Paulo entrou na casa noturna, misturou-se à multidão, esquadrinhou o salão. Do teto lâmpadas caleidoscópicas preenchiam, com a luz multicolorida, o salão repleto de gente eufórica, que dançava, ou ensaiava uma dança. Andou, vagarosamente, entre as pessoas, observando-as, avaliando-as. Havia pessoas de aspecto repulsivo, outras, atraente. Dentre as mulheres, muitas vergavam roupas provocantes, que lhes sublimavam a formosura, a exuberância do porte, salientavam-lhe os atrativos, e remexiam-se, voluptuosamente, atraindo os olhares e despertando o interesse dos faunos. Procurou por Gislaine durante quase uma hora. Mulheres abordaram-no, e propuseram-lhe uma noite de aventuras inesquecíveis. Esfregaram-se-lhe ao corpo as mais desinibidas.

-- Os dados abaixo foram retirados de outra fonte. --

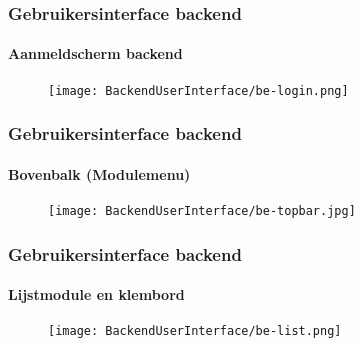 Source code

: 
\begin{frame}[fragile]
	\frametitle{Gebruikersinterface backend}
	\framesubtitle{Aanmeldscherm backend}

	\begin{figure}
		\texttt{[image: BackendUserInterface/be-login.png]}
	\end{figure}

\end{frame}


\begin{frame}[fragile]
	\frametitle{Gebruikersinterface backend}
	\framesubtitle{Bovenbalk (Modulemenu)}

	\begin{figure}
		\texttt{[image: BackendUserInterface/be-topbar.jpg]}
	\end{figure}

\end{frame}


\begin{frame}[fragile]
	\frametitle{Gebruikersinterface backend}
	\framesubtitle{Lijstmodule en klembord}

	\begin{figure}
		\texttt{[image: BackendUserInterface/be-list.png]}
	\end{figure}

\end{frame}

Certo de que Gislaine não se encontrava no salão, Paulo desistiu de procurá-la, transpôs o mar de gente, e foi ao balcão, que servia de parapeito para duas mulheres exuberantes, uma branca, loira, outra, negra, ambas espécimes femininas humanas esplendorosas as quais uma horda de faunos vorazes cobiçava. Chamou pelo balconista, que atendia a um homem engravatado, à direita das duas mulheres. Assim que o homem e as duas mulheres retiraram-se, ele enlaçando-as pela cintura, o balconista foi até Paulo.

– Aquele homem – comentou o balconista, apontando o homem e as duas mulheres – é um sujeito de sorte e gosta de aventuras radicais. Espero que ele sobreviva à esta noite, para nos dar lucro. Não temos interesse na morte dele – gargalhou, saudou Paulo, e perguntou-lhe o que desejava.

– Uma belíssima mulher – respondeu Paulo, simulando desinibição. Conteve-se no seu desejo de perguntar por Gislaine e dela apresentar-lhe uma descrição minuciosa caso ele dissesse que não a conhecia. – Aquelas duas mulheres trabalham aqui?

– Sim. A loira é a Barbie. A negra é a Cleópatra, a maravilha de ébano. Ela veio do Egito. Os homens a adoram.

– Elas estarão disponíveis, hoje…

– Não. Hoje, não. O nosso amigo, tu vistes, irá se divertir com elas durante esta noite, se elas não lhe extraírem a energia em vinte minutos. Não sei se ele tem energia para brincar com as duas bonecas até o galo anunciar o dia de amanhã. Talvez ele use uma pílula azul, ou duas, se lhe faltar energia. A Barbie e a Cléo estarão ocupadas durante esta noite… Queres agendar, para outra noite…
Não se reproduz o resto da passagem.